IMF Staff Concludes 2019 Article IV Visit to Oman

2019-04-12

● Oman’s reform efforts rightly aim at strengthening the fiscal position, enhancing private sector-led growth and job creation, and encouraging economic diversification.

● Deeper fiscal consolidation is important to ensure fiscal and external sustainability. In the near term, introducing VAT and measures to reduce government spending are of the essence.

● Continued reforms that improve the functioning of the labor market, build human capital, and enhance the business environment, productivity and competitiveness are key.

An International Monetary Fund (IMF) team led by Stéphane Roudet visited Muscat from March 26 to April 8 to hold the 2019 Article IV consultation discussions with Oman. At the conclusion of the visit, Mr. Roudet made the following statement:

“Economic activity is gradually recovering. After reaching a low of 0.5 percent in 2017, real non-hydrocarbon GDP growth is estimated to have increased to 1.5 percent last year, reflecting higher confidence driven by a rebound in oil prices and higher government spending. Oil and gas production increases brought overall real GDP growth to 2.2 percent. Non-hydrocarbon growth is projected to increase gradually over the medium term, reaching about 4 percent, assuming efforts to diversify the economy continue.

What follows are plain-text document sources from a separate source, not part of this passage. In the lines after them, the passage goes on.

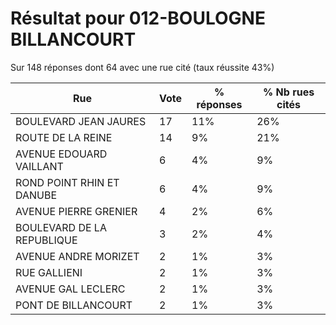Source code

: # Résultat pour 012-BOULOGNE BILLANCOURT

Sur 148 réponses dont 64 avec une rue cité (taux réussite 43%)

| Rue | Vote | % réponses | % Nb rues cités|
|-----|------|------------|----------------|
| BOULEVARD JEAN JAURES | 17 | 11% | 26%|
| ROUTE DE LA REINE | 14 | 9% | 21%|
| AVENUE EDOUARD VAILLANT | 6 | 4% | 9%|
| ROND POINT RHIN ET DANUBE | 6 | 4% | 9%|
| AVENUE PIERRE GRENIER | 4 | 2% | 6%|
| BOULEVARD DE LA REPUBLIQUE | 3 | 2% | 4%|
| AVENUE ANDRE MORIZET | 2 | 1% | 3%|
| RUE GALLIENI | 2 | 1% | 3%|
| AVENUE GAL LECLERC | 2 | 1% | 3%|
| PONT DE BILLANCOURT | 2 | 1% | 3%|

“Preliminary budget execution data indicate an improvement in the overall fiscal balance last year. The fiscal deficit is estimated to have declined to about 9 percent of GDP from 13.9 percent of GDP in 2017, reflecting higher oil revenues. Nonetheless, budget implementation remained challenging, with some spending overruns and tax revenue underperformance compared to the budget. In addition, after several years of improvement, the underlying (non-oil) primary balance deteriorated due to higher spending.

“The fiscal deficit is projected to decline to about 8 percent of GDP this year, as the impact of lower oil prices is more than offset by a decline in spending, one-off revenue, and implementation of a new excise tax on selected products. Further efforts to curtail spending and the planned introduction of VAT could reduce the deficit by another two percentage points of GDP over the next two years. However, thereafter, assuming the IMF’s projected gradual decline in oil price and production materializes, and given the expected increase in interest payments, the fiscal deficit would increase again, pushing government and external debt up and increasing vulnerability to shocks.

“Deeper fiscal consolidation is therefore important to ensure fiscal and external sustainability. The authorities are encouraged to lay out and implement an ambitious medium-term fiscal adjustment plan, based on reforms to tackle current spending rigidities—particularly on the wage bill and subsidies—streamline public investment, and raise non-hydrocarbon revenue. These efforts should be implemented by prioritizing measures that help limit the impact of fiscal consolidation on growth and by placing more of the adjustment burden on those who can best shoulder it. In the near term, expeditious introduction of VAT and measures to adjust government expenditure are of the essence.

“External buffers remain adequate. Gross international reserves of the Central Bank of Oman increased by about US$1.3 billion in 2018 to US$17.4 billion. The government’s external assets in the State General Reserve Fund, Oman’s sovereign wealth fund provide additional buffers. The exchange rate peg to the U.S. dollar is appropriate considering the structure of the economy.

“Accelerating structural reforms is paramount to promote private investment and job creation, improve productivity and competitiveness, and advance diversification. On the labor market front, better aligning public sector wages and benefits with the private sector and sustaining efforts to improve education and training is key. The government recently adopted important reforms in the areas of commercial law and arbitration and licensing procedures. Vision 2040’s emphasis on fiscal sustainability, governance and rule of law is welcome. Further efforts to strengthen the business environment, including by reducing obstacles to foreign direct investment, fostering competition, and further easing trade barriers would help strengthen external competitiveness. Accelerating diversification efforts under the Tanfeedh program could also help raise non-hydrocarbon exports.

“Banks benefit from high capitalization, low non-performing loans, and strong liquidity buffers. Maintaining strong regulation and supervision will help strengthen resilience and ensure sustained growth.